_Your goal_
Retype exactly the lines from the one holding "- Gear Motors" through the final line of the data, both included.

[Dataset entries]
=-=-=
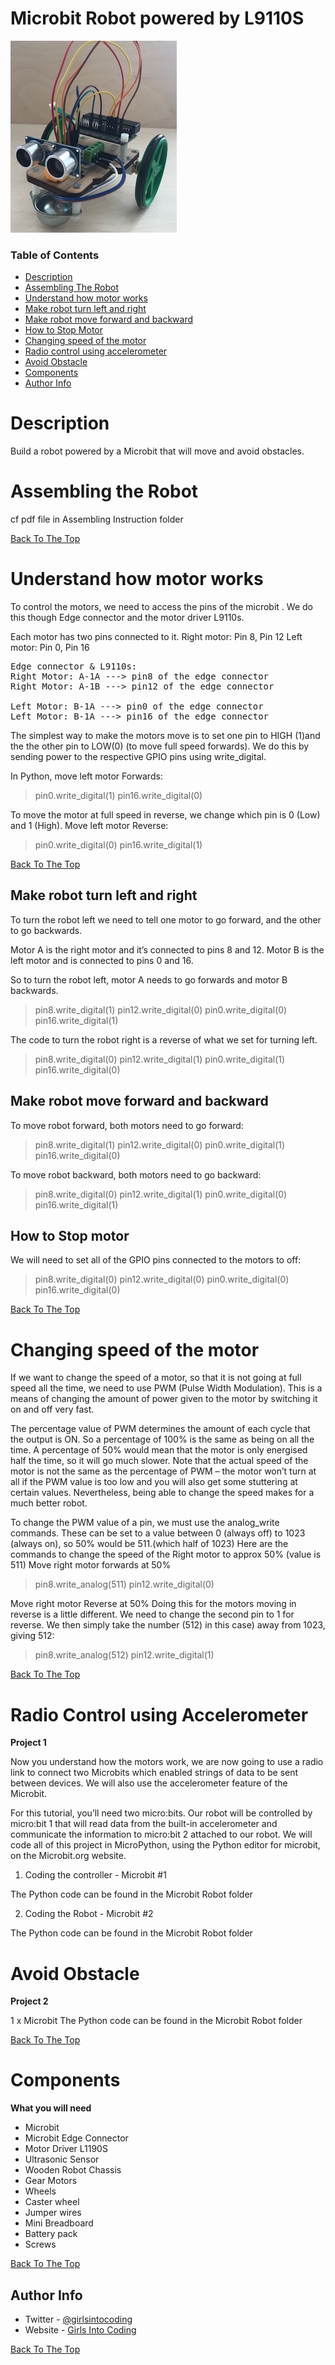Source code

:# Microbit Robot powered by L9110S

<img src="images/robot.png">

### Table of Contents

- [Description](#description)
- [Assembling The Robot](#assembling-the-robot)
- [Understand how motor works](#understand-how-motor-works)
- [Make robot turn left and right](#make-robot-turn-left-and-right)
- [Make robot move forward and backward](#make-robot-move-forward-and-backward)
- [How to Stop Motor](#how-to-stop-motor)
- [Changing speed of the motor](#changing-speed-of-the-motor)
- [Radio control using accelerometer](#radio-control-using-accelerometer)
- [Avoid Obstacle](#avoid-obstacle)
- [Components](#components)
- [Author Info](#author-info)

# Description
Build a robot powered by a Microbit that will move and avoid obstacles.

# Assembling the Robot

cf pdf file in Assembling Instruction folder

[Back To The Top](#Microbit-Robot-powered-by-L9110S)

# Understand how motor works

To control the motors, we need to access the pins of the microbit . We do this though Edge connector and the motor driver L9110s.

Each motor has two pins connected to it. 
Right motor: Pin 8, Pin 12
Left motor: Pin 0, Pin 16 

<pre>
Edge connector & L9110s:
Right Motor: A-1A ---> pin8 of the edge connector
Right Motor: A-1B ---> pin12 of the edge connector

Left Motor: B-1A ---> pin0 of the edge connector
Left Motor: B-1A ---> pin16 of the edge connector
</pre>

The simplest way to make the motors move is to set one pin to HIGH (1)and the the other pin to LOW(0) (to move full speed forwards). We do this by sending power to the respective GPIO pins using write_digital. 
 
In Python, move left motor Forwards: 
> pin0.write_digital(1) 
> pin16.write_digital(0)

To move the motor at full speed in reverse, we change which pin is 0 (Low) and 1 (High). 
Move left motor Reverse:
> pin0.write_digital(0) 
> pin16.write_digital(1) 

[Back To The Top](#Microbit-Robot-powered-by-L9110S)

## Make robot turn left and right
To turn the robot left we need to tell one motor to go forward, and the other to go backwards. 

Motor A is the right motor and it’s connected to pins 8 and 12. 
Motor B is the left motor and is connected to pins 0 and 16.  

So to turn the robot left, motor A needs to go forwards and motor B backwards. 
> pin8.write_digital(1)
> pin12.write_digital(0)
> pin0.write_digital(0)
> pin16.write_digital(1)

The code to turn the robot right is a reverse of what we set for turning left. 
> pin8.write_digital(0)
> pin12.write_digital(1)
> pin0.write_digital(1)
> pin16.write_digital(0)

## Make robot move forward and backward
To move robot forward, both motors need to go forward:
> pin8.write_digital(1)
> pin12.write_digital(0)
> pin0.write_digital(1)
> pin16.write_digital(0)

To move robot backward, both motors need to go backward:
> pin8.write_digital(0)
> pin12.write_digital(1)
> pin0.write_digital(0)
> pin16.write_digital(1)

## How to Stop motor
We will need to set all of the GPIO pins connected to the motors to off:
> pin8.write_digital(0)
> pin12.write_digital(0)
> pin0.write_digital(0)
> pin16.write_digital(0)

[Back To The Top](#Microbit-Robot-powered-by-L9110S)

# Changing speed of the motor

If we want to change the speed of a motor, so that it is not going at full speed all the time, we need to use PWM (Pulse Width Modulation). This is a means of changing the amount of power given to the motor by switching it on and off very fast. 

The percentage value of PWM determines the amount of each cycle that the output is ON. So a percentage of 100% is the same as being on all the time. A percentage of 50% would mean that the motor is only energised half the time, so it will go much slower. Note that the actual speed of the motor is not the same as the percentage of PWM – the motor won’t turn at all if the PWM value is too low and you will also get some stuttering at certain values. Nevertheless, being able to change the speed makes for a much better robot.

To change the PWM value of a pin, we must use the analog_write commands. These can be set to a value between 0 (always off) to 1023 (always on), so 50% would be 511.(which half of 1023)
Here are the commands to change the speed of the Right motor to approx 50% (value is 511)
Move right motor forwards at 50%
> pin8.write_analog(511)
> pin12.write_digital(0)
 
Move right motor Reverse at 50%
Doing this for the motors moving in reverse is a little different. We need to change the second pin to 1 for reverse. We then simply take the number (512) in this case) away from 1023, giving 512:
> pin8.write_analog(512)
> pin12.write_digital(1)

[Back To The Top](#Microbit-Robot-powered-by-L9110S)

# Radio Control using Accelerometer 
**Project 1**

Now you understand how the motors work, we are now going to use a radio link to connect two Microbits which enabled strings of data to be sent between devices. We will also use the accelerometer feature of the Microbit.

For this tutorial, you’ll need two micro:bits. Our robot will be controlled by micro:bit 1 that will read data from the built-in accelerometer and communicate the information to micro:bit 2  attached to our robot. We will code all of this project in MicroPython, using the Python editor for microbit, on the Microbit.org website.

1. Coding the controller - Microbit #1

The Python code can be found in the Microbit Robot folder

2. Coding the Robot - Microbit #2

The Python code can be found in the Microbit Robot folder

# Avoid Obstacle 
**Project 2**

1 x Microbit
The Python code can be found in the Microbit Robot folder

[Back To The Top](#Microbit-Robot-powered-by-L9110S)

# Components 
**What you will need**
- Microbit
- Microbit Edge Connector
- Motor Driver L1190S
- Ultrasonic Sensor
- Wooden Robot Chassis
- Gear Motors
- Wheels
- Caster wheel
- Jumper wires
- Mini Breadboard
- Battery pack
- Screws

[Back To The Top](#Microbit-Robot-powered-by-L9110S)

## Author Info

- Twitter - [@girlsintocoding](https://twitter.com/girlsintocoding)
- Website - [Girls Into Coding](https://girlsintocoding.com)

[Back To The Top](#Microbit-Robot-powered-by-L9110S)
=-=-=
_Written answer_
- Gear Motors
- Wheels
- Caster wheel
- Jumper wires
- Mini Breadboard
- Battery pack
- Screws

[Back To The Top](#Microbit-Robot-powered-by-L9110S)

## Author Info

- Twitter - [@girlsintocoding](https://twitter.com/girlsintocoding)
- Website - [Girls Into Coding](https://girlsintocoding.com)

[Back To The Top](#Microbit-Robot-powered-by-L9110S)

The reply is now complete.